Published Online: 1 September 2012
Page Count: 9
Professor, Dept. of Civil Engineering and Architecture, Saga Univ., Saga-city, Saga
Lecturer, Institute of Lowland and Marine Research, Saga Univ., Saga-city, Saga
Associate Professor, Institute of Lowland and Marine Research, Saga Univ., Saga-city, Saga
(Received 2 March 2011; accepted 12 June 2012)

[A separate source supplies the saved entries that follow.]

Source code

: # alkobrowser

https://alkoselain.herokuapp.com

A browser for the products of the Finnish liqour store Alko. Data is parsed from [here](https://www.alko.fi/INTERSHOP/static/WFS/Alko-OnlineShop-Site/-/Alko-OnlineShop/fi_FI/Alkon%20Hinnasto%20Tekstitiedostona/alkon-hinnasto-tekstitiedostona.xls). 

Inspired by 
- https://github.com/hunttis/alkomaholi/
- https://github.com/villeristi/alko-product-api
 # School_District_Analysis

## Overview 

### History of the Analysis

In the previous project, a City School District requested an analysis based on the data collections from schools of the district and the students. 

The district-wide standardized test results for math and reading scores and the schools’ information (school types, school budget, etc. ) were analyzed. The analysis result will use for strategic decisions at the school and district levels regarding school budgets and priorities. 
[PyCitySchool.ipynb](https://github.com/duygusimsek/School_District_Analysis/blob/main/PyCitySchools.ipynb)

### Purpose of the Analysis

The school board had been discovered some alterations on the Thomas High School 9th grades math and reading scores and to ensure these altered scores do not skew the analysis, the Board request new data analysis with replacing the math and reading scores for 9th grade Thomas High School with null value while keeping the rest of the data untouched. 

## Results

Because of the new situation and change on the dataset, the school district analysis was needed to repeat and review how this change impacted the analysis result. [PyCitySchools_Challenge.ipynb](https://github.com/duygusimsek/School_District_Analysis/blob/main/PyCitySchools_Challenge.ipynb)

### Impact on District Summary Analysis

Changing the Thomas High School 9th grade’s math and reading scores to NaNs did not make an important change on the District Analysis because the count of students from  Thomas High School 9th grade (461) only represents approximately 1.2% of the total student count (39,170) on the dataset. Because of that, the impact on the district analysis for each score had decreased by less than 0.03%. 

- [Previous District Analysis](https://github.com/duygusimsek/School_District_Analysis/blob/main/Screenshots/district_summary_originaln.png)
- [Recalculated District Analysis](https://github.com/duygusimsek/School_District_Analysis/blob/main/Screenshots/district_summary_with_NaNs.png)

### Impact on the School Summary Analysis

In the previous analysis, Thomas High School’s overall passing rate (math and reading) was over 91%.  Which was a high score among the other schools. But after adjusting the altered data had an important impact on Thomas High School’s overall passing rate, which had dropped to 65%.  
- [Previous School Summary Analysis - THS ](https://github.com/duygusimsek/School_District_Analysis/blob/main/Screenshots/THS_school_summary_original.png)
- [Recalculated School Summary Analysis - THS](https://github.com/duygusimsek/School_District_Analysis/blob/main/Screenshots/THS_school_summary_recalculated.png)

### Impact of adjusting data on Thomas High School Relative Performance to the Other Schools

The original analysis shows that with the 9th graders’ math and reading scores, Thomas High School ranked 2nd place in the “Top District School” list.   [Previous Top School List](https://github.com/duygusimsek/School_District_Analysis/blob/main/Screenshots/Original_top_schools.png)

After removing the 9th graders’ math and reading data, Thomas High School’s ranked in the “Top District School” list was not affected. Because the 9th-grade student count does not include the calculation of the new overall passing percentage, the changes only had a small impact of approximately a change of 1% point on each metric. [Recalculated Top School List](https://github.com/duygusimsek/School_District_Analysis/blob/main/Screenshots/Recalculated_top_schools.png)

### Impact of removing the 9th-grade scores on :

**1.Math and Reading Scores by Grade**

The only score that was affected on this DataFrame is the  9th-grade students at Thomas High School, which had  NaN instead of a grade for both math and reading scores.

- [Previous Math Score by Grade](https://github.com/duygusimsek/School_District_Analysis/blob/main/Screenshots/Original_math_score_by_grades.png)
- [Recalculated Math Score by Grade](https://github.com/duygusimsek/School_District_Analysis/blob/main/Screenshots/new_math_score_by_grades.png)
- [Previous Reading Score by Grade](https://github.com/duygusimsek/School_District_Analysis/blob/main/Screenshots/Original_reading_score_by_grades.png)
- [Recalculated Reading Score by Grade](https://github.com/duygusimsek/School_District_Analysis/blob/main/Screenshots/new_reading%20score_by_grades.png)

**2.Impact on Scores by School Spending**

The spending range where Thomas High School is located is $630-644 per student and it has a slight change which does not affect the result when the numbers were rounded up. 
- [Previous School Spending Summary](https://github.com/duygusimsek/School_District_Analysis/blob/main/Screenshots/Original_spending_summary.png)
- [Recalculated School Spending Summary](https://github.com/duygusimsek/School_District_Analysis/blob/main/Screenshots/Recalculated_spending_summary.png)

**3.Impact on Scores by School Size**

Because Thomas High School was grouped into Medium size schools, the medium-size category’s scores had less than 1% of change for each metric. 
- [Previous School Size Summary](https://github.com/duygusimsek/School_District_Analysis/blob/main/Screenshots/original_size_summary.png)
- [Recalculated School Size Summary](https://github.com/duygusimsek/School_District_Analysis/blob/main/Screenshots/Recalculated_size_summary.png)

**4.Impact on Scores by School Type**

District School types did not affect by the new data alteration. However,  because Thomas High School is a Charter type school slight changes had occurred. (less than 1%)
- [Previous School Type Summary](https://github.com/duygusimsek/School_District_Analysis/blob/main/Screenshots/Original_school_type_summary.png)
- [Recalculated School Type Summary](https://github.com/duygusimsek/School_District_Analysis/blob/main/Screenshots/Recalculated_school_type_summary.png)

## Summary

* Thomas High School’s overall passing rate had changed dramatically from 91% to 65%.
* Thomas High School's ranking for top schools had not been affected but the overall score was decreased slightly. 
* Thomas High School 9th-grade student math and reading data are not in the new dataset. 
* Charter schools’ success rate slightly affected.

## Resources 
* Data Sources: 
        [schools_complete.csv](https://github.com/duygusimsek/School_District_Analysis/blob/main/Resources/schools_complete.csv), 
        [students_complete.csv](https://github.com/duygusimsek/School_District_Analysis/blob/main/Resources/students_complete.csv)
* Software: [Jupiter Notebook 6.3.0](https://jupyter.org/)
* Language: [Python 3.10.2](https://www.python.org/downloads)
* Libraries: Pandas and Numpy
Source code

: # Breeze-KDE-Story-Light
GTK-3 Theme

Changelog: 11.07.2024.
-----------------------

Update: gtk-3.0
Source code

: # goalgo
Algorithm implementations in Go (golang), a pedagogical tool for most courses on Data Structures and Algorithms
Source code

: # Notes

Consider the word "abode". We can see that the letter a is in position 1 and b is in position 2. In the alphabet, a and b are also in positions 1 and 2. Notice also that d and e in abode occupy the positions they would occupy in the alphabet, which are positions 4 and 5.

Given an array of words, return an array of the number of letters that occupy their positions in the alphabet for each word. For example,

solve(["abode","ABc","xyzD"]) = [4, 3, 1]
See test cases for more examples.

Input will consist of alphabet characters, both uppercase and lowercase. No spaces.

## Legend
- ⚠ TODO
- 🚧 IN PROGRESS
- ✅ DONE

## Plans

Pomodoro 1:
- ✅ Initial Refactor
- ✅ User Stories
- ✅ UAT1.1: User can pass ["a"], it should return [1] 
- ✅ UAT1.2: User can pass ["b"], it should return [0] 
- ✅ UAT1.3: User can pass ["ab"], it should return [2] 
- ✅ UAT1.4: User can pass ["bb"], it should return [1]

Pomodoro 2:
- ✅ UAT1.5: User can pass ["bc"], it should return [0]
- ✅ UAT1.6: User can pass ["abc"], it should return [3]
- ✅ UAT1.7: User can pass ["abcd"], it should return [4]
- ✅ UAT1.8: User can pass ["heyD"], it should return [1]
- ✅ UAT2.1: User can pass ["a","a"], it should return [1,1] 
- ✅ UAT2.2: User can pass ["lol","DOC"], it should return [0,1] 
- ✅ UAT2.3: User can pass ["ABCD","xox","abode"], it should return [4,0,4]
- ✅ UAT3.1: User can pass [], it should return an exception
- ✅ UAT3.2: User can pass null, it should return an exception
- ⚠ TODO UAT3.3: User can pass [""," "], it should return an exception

Three types of constant rate of strain (CRS) consolidation tests were conducted on samples of undisturbed Ariake clay, using a newly developed consolidometer, to investigate the anisotropic consolidation behavior of the clay. CRS tests conducted using vertically cut specimens (with respect to the in situ condition) tested with vertical (or end) drainage (with respect to test condition) were designated as CRS-V-V tests. Specimens cut vertically but with radial drainage were designated CRS-V-R, whereas those cut horizontally and tested with vertical drainage were designated CRS-H-V. The test results show that the ratio of the consolidation yield stress of a horizontally cut specimen (pch) to that of a vertically cut specimen (pcv) is in a range from 0.5 to 1.0. Both pcv and pch increased about 15 % with a tenfold increase in strain rate, but there was no clear difference in the degree of strain-rate dependency for pcv and pch. Values of the coefficient of consolidation obtained from CRS-H-V (chh) and CRS-V-R (chv) test are larger than those measured in CRS-V-V (cv) tests, and it has been identified that these differences arise mainly from the anisotropy of hydraulic conductivity (k). The ratio of k in the horizontal direction (kh) measured in a CRS-V-R test to that in the vertical direction (kv) from a CRS-V-V test is about 1.65, and the ratio of chv/cv is about 1.54. The value of kh from a CRS-H-V test is generally smaller than that from a CRS-V-R test.